The Court's illogical rationale regarding how these activities could be "interstate commerce" would be silly at best; if it wasn't so scary. They basically said that the activity need merely "effect" interstate commerce in some imaginable way.

So the AG's are right on this one: if Congress can tell you what you can grow in your garden because it "effects interstate commerce," than it can do just about anything related to anything vaguely called "commerce." The only hope is that the Court is willing to scale back the doctrine or overrule it. This is not at all unprecedented, but its rare.

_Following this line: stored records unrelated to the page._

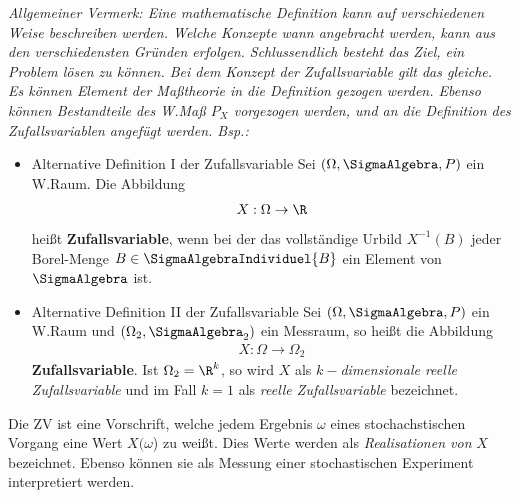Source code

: \textit{Allgemeiner Vermerk: Eine mathematische Definition kann auf verschiedenen Weise beschreiben werden. Welche Konzepte wann angebracht werden, kann aus den verschiedensten Gründen erfolgen. Schlussendlich besteht das Ziel, ein Problem lösen zu können. 
Bei dem Konzept der Zufallsvariable gilt das gleiche. Es können Element der Maßtheorie in die Definition gezogen werden. Ebenso können Bestandteile des \gls{W.}Maß $P_X$ vorgezogen werden, und an die Definition des Zufallsvariablen angefügt werden. Bsp.:}
\begin{itemize}
	\item \begin{Lemma-Definition}{Alternative Definition I der Zufallsvariable}
		Sei $(\Omega, \SigmaAlgebra, P)$ ein \gls{W.}Raum. Die Abbildung
		\begin{align*}
			X: \Omega \rightarrow \R
		\end{align*}
		heißt \textbf{Zufallsvariable}, wenn bei der das vollständige Urbild $X^{-1}(B)$ jeder Borel-Menge $B\in\SigmaAlgebraIndividuel{B}$ ein Element von $\SigmaAlgebra$ ist.
	\end{Lemma-Definition}
	\item \begin{Lemma-Definition}{Alternative Definition II der Zufallsvariable}
		Sei $(\Omega, \SigmaAlgebra, P)$ ein \gls{W.}Raum und $(\Omega_2, \SigmaAlgebra_2)$ ein Messraum, so heißt die Abbildung
		\begin{align*}
			X: \Omega \rightarrow \Omega_2
		\end{align*}
		\textbf{Zufallsvariable}. Ist $\Omega_2=\R^k$, so wird $X$ als $k-$\textit{dimensionale reelle Zufallsvariable} und im Fall $k=1$ als \textit{reelle Zufallsvariable} bezeichnet.
	\end{Lemma-Definition}
\end{itemize}

Die \gls{ZV} ist eine Vorschrift, welche jedem Ergebnis $\omega$ eines stochachstischen Vorgang eine Wert $X(\omega$) zu weißt. Dies Werte werden als \textit{Realisationen von} $X$ bezeichnet. Ebenso können sie als Messung einer stochastischen Experiment interpretiert werden.
 
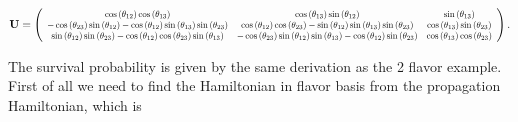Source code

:\documentclass{tufte-handout}
\begin{document}
\begin{equation*}
\mathbf{U} = \left(
\scalemath{0.8}{
\begin{array}{ccc}
 \cos \left(\theta _{12}\right) \cos \left(\theta _{13}\right) & \cos \left(\theta _{13}\right) \sin \left(\theta _{12}\right) & \sin \left(\theta _{13}\right) \\
 -\cos \left(\theta _{23}\right) \sin \left(\theta _{12}\right)-\cos \left(\theta _{12}\right) \sin \left(\theta _{13}\right) \sin \left(\theta _{23}\right) & \cos \left(\theta _{12}\right) \cos \left(\theta _{23}\right)-\sin \left(\theta _{12}\right) \sin \left(\theta _{13}\right) \sin \left(\theta _{23}\right) & \cos \left(\theta _{13}\right) \sin \left(\theta _{23}\right) \\
 \sin \left(\theta _{12}\right) \sin \left(\theta _{23}\right)-\cos \left(\theta _{12}\right) \cos \left(\theta _{23}\right) \sin \left(\theta _{13}\right) & -\cos \left(\theta _{23}\right) \sin \left(\theta _{12}\right) \sin \left(\theta _{13}\right)-\cos \left(\theta _{12}\right) \sin \left(\theta _{23}\right) & \cos \left(\theta _{13}\right) \cos \left(\theta _{23}\right) \\
\end{array}
}
\right).
\end{equation*}




The survival probability is given by the same derivation as the 2 flavor example. First of all we need to find the Hamiltonian in flavor basis from the propagation Hamiltonian, which is 
\end{document}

Here's what would have to happen for the Commerce Clause to be interpreted according to its actual meaning. The Commerce Clause needs at least 5 of 9 votes to survive. The Court will have 4 anti-constitutionalists against the Clause and 3 conservatives for it. The swing votes will be Kennedy and Scalia. Kennedy voted with the majority in Gonzalez, so he is unlikely to uphold the clause now. This is why the Commerce Clause is probably still effectively deleted from the Constitution. I think Scalia will vote with the Conservatives, probably on some illogical grounds. I believe this, because I believe Scalia only concurred in Gonzalez v. Raich, because it was a drug-related case--this is consistent with his peculiar ideology. I don't think it had anything to do with law or logic. Assuming Scalia comes over, then the only hope is to convince Kennedy. This is possible, but unlikely, because he will want to stay consistent with his vote in Gonzalez.

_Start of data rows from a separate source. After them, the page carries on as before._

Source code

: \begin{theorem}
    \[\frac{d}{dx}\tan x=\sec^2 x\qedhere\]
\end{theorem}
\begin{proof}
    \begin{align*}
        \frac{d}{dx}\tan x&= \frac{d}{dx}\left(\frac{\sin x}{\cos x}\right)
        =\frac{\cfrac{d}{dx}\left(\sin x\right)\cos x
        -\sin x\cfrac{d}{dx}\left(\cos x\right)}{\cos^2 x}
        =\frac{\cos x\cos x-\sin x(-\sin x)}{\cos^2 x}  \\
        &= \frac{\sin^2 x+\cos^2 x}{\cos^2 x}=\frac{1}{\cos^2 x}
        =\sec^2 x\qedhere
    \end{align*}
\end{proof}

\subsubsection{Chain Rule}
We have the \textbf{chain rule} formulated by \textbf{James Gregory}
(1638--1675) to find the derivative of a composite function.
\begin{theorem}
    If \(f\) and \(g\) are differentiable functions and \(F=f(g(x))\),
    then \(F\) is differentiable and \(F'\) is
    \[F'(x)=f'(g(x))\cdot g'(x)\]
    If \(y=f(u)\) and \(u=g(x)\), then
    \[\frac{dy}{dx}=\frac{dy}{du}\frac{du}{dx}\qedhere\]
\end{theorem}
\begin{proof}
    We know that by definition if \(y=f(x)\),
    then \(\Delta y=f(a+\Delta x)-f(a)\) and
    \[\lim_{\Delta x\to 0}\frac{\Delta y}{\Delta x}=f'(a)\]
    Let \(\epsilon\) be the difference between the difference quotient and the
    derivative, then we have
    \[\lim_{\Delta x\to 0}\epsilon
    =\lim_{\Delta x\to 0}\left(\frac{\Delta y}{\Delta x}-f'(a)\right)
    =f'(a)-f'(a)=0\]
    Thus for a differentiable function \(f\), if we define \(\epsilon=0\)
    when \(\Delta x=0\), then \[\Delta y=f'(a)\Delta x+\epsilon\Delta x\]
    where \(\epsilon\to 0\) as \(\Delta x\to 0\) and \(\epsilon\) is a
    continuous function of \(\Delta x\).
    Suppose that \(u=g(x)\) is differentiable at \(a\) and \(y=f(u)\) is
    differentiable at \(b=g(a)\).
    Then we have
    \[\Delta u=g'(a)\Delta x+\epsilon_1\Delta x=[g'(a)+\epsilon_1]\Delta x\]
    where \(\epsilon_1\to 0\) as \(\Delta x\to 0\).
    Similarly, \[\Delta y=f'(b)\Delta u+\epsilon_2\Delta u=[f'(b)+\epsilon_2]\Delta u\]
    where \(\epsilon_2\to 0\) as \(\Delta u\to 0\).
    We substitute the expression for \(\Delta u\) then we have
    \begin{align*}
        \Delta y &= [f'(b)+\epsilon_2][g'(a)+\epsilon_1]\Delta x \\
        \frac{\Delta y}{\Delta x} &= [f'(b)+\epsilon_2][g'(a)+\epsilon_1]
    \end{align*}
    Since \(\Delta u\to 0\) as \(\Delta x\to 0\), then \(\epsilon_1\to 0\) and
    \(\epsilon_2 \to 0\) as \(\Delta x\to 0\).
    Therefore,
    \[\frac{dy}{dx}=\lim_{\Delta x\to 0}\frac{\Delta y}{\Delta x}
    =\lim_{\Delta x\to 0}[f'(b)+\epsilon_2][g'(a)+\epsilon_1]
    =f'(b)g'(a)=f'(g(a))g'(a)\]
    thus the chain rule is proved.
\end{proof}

However, the door is open for Kennedy to vote with the conservatives. The AG's had a really difficult time with the issue of whether the individual mandate falls within the intended definition of "regulation." Certainly, the legislative intent of the commerce clause was to reserve the power to issue individual mandates to the states. However, the Court is more likely to look at the inherent powers of Congress to make laws under the precedents of the last several decades. The AG's attempted to argue that the government does this all the time. This was disingenuous of them. They know exactly what is going on here, and that it is unprecedented in Constitutional History. Law School Constitutional Law Professor Obama was very slick with this one.

At no point in American history, has the federal Congress tried to criminalize "inactivity." Social Security is connected with an activity--namely working. The military draft was connected with an express power of Congress to raise an Army. Massachusetts has an individual mandate: but that's a state government, which has an entirely different kind of power than the federal Congress.
**(States have any power not forbidden by the Constitution, while Congress merely has the powers listed in the Constitution).

Assuming the AG's thought really hard about this, I am enthused that this was the best they could do. Frankly, it is pretty weak. Never has Congress exercised the power to arrest you for not buying a commercial product. This was done very cleverly by the President. It is a well-designed law, intended to get the Supreme Court to allow one more little step away from the Constitution. By not making the step too big, he makes it difficult for the Court. However, since it is unprecedented, the Court is more free to strike it down, without having to worry about stari decisis (i.e. the question of whether to let the law stand).

From the progressive perspective, the goal is this: if they can get the Court to approve this, it opens the door wider for income redistribution. Congress can then require people to give their money directly to other private parties. Progressives already succeeded in getting the Court to say that Congress could force you to give your personal house to another private party. So this was the next step.

The issue may come down to politics, which is often the case with the U.S. Supreme Court. The Supreme Court has a majority of conservative leaning Justices. I believe there is likely some eagerness on the part of these five Justices to resist the President's power grab on this. This case could create an opportunity for the Court to draw more of a fine line with regards to the power of Congress to regulate interstate commerce.